Two-dimensional half Chern-Weyl semimetal with multiple screw axes

TL;DR

This paper introduces a novel 2D half Chern-Weyl semimetal phase, demonstrating its realization in monolayer TiTe with high Curie temperature and potential for advanced spintronics applications.

Contribution

It proposes the concept of 2D half Chern-Weyl semimetals, identifies symmetry conditions for their realization, and provides a concrete example with monolayer TiTe.

Findings

Monolayer TiTe exhibits high ferromagnetic Curie temperature (~966 K).

The study demonstrates the effect of correlation-enhanced spin-orbit coupling.
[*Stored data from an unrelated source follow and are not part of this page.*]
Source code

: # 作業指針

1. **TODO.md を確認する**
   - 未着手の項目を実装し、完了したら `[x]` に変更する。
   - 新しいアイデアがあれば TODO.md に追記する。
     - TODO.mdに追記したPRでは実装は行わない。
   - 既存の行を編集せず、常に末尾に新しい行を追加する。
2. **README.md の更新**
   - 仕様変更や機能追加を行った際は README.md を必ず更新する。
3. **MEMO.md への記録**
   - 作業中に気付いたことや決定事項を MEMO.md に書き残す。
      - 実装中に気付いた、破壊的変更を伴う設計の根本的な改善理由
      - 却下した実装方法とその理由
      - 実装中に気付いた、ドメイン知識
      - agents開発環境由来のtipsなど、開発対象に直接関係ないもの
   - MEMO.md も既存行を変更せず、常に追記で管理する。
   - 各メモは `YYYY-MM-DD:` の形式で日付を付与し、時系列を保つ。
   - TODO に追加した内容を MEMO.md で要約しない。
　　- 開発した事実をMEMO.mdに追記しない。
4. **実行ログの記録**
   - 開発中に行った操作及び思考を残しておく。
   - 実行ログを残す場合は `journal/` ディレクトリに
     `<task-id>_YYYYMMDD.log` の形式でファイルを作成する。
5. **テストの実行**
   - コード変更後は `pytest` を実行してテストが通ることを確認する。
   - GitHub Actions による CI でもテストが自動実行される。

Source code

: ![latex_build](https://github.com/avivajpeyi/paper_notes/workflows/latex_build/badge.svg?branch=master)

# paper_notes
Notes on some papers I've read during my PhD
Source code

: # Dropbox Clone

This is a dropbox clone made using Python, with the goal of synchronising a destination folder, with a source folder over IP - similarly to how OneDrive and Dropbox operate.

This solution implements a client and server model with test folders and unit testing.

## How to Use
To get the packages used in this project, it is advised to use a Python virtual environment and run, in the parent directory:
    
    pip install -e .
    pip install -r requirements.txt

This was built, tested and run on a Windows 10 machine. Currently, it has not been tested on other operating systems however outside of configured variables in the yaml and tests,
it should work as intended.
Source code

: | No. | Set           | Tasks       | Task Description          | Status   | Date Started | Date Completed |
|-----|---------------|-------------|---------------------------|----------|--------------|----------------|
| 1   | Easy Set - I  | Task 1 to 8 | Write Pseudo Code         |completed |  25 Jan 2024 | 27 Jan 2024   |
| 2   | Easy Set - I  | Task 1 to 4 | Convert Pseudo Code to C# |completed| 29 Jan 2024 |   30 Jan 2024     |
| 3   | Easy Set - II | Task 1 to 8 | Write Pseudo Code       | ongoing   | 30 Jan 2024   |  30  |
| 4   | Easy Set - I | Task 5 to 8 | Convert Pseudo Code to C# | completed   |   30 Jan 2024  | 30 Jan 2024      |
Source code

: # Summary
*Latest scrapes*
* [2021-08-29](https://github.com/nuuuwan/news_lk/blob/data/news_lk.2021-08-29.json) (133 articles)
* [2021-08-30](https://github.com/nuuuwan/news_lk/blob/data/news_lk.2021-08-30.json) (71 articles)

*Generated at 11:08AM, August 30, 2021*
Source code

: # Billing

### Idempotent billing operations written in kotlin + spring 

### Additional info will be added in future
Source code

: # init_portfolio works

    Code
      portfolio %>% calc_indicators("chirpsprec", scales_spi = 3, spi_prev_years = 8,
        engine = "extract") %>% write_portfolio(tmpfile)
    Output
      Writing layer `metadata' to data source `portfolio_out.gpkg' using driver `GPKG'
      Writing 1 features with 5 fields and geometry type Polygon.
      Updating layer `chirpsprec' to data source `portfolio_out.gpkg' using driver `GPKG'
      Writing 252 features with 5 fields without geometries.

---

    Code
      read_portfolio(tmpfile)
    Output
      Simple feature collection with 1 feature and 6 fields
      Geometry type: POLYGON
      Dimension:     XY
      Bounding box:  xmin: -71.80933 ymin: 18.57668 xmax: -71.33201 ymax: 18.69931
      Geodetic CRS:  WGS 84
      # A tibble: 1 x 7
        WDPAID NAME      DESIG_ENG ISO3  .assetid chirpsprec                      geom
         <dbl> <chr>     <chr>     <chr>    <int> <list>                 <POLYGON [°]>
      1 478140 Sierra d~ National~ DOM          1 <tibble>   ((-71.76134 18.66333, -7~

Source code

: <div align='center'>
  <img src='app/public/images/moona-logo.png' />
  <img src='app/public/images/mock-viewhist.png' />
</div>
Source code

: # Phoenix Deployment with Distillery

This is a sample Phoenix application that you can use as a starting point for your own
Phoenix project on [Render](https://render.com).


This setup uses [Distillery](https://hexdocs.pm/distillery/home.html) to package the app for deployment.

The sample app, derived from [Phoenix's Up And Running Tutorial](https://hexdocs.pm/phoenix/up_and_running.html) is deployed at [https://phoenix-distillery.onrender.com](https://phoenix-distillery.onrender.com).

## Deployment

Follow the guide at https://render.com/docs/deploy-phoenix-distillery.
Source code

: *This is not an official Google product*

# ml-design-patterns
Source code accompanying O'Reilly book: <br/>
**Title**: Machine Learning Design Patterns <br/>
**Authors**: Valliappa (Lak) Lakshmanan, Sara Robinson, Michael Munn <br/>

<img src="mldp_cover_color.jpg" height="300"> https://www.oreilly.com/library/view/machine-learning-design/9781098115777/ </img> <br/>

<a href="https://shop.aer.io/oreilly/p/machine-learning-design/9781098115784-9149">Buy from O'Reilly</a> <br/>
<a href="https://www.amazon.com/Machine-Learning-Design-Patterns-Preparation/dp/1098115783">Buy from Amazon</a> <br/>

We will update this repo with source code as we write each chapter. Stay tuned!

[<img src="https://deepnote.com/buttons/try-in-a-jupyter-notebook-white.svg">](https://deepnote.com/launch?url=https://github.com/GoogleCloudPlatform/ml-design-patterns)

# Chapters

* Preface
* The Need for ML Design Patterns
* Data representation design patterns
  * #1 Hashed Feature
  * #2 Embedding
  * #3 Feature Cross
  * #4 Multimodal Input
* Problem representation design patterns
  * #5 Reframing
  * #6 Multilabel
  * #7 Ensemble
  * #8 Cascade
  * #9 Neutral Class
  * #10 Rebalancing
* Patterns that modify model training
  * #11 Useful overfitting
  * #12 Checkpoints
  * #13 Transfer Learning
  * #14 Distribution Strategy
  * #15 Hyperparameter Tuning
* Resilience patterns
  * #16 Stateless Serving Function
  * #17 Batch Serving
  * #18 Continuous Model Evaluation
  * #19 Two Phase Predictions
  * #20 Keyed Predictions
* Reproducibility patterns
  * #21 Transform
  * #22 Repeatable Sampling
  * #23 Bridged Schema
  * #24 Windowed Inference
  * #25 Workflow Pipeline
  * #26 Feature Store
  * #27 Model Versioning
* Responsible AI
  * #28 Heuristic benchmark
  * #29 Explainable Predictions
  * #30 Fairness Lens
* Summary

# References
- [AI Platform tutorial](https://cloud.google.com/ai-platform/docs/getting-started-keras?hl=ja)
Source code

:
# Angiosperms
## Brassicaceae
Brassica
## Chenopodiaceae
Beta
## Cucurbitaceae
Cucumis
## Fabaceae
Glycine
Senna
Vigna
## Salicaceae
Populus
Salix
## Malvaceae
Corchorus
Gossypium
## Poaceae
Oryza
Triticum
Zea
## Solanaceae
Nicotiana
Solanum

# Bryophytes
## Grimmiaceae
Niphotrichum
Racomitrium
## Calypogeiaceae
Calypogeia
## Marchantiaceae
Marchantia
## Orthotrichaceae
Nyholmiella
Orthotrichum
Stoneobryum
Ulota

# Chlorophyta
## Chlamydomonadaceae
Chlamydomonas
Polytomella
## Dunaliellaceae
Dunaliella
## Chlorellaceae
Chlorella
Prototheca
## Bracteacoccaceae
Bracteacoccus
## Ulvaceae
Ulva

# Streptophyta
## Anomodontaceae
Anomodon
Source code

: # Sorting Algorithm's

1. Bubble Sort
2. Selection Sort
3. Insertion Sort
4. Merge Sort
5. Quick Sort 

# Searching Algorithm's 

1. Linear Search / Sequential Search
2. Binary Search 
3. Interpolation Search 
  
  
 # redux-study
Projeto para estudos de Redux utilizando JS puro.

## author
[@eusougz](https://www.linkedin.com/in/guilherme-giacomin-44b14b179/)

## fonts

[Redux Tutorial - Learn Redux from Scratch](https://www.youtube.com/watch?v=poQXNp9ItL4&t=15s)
The work reveals switchable, spin-resolved half charge currents.

Abstract

Half topological states of matter and two-dimensional (2D) magnetism have gained much attention recently. In this paper, we propose a special topological semimetal phase called a 2D half Chern-Weyl semimetal (HCWS), which is a 2D magnetic Weyl semimetal bound to the half Chern insulator phase by symmetry, and the two phases can be converted to each other by manipulating the magnetization direction. We provide the symmetry conditions to realize this state in 2D systems with multiple screw axes. Tight-binding models with multiple basis and a predicted 2D material, monolayer TiTe, are shown as the concrete examples for HCWSs. The TiTe monolayer was shown to have a high ferremagnetic Curie temperature (~966 K) as well as a Coulomb correlation-enhanced spin-orbit coupling (SOC), and further demonstrates the effect of correlation-enhanced SOC on magnetocrystalline anisotropy energy and energy gap opening. Our work reveals a state with switchable and spin-resolved half body charge currents as well as half boundary charge currents, and will provide a platform for novel and high-performance topological spintronics devices.